»»
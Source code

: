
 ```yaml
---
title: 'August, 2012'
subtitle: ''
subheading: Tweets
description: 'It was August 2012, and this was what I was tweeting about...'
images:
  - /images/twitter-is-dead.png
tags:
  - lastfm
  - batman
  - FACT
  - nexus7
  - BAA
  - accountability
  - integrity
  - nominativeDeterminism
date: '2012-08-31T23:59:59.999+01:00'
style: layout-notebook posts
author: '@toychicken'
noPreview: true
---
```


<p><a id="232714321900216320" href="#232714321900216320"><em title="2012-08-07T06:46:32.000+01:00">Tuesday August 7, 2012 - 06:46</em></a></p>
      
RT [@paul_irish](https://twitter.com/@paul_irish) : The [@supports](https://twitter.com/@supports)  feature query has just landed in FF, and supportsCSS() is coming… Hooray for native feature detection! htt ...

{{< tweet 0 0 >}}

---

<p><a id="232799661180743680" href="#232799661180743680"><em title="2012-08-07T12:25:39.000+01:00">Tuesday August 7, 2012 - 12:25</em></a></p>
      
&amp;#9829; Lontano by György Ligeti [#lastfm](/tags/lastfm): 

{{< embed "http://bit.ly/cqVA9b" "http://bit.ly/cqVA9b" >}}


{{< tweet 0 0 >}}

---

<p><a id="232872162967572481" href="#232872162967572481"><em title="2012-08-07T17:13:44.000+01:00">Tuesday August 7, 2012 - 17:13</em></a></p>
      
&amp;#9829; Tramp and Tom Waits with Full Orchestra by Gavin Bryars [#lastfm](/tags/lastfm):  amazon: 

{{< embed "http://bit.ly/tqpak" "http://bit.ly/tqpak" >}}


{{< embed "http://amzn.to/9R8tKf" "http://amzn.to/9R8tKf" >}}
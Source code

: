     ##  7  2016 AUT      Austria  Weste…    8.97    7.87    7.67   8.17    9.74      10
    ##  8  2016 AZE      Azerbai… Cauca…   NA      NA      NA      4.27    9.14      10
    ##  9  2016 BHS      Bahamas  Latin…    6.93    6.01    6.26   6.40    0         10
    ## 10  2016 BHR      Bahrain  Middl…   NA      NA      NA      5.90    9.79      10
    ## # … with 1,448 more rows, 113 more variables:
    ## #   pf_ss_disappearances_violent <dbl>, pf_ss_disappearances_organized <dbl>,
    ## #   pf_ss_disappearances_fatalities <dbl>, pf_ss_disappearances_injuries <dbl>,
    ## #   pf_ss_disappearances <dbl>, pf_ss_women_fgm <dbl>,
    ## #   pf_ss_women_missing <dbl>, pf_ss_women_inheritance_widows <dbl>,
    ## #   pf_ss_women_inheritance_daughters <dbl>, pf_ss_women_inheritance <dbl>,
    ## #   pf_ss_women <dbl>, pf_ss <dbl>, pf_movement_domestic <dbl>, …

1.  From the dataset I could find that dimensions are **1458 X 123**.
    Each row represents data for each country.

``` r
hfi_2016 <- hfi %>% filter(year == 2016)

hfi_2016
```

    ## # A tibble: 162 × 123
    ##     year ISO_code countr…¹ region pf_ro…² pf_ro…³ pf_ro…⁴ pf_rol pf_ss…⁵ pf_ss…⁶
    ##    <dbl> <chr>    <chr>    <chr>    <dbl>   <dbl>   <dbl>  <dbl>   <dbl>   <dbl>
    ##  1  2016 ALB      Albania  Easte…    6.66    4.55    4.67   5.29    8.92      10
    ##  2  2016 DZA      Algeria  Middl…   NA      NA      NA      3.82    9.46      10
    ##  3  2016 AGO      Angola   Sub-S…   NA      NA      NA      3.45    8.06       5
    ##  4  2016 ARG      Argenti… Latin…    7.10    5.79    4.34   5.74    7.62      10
««
▶ **TASK REQUIREMENTS**
From the data above, copy each line that has the string "Tuesday".

▶ **SOLUTION FOR THIS TASK**
<p><a id="232714321900216320" href="#232714321900216320"><em title="2012-08-07T06:46:32.000+01:00">Tuesday August 7, 2012 - 06:46</em></a></p>
<p><a id="232799661180743680" href="#232799661180743680"><em title="2012-08-07T12:25:39.000+01:00">Tuesday August 7, 2012 - 12:25</em></a></p>
<p><a id="232872162967572481" href="#232872162967572481"><em title="2012-08-07T17:13:44.000+01:00">Tuesday August 7, 2012 - 17:13</em></a></p>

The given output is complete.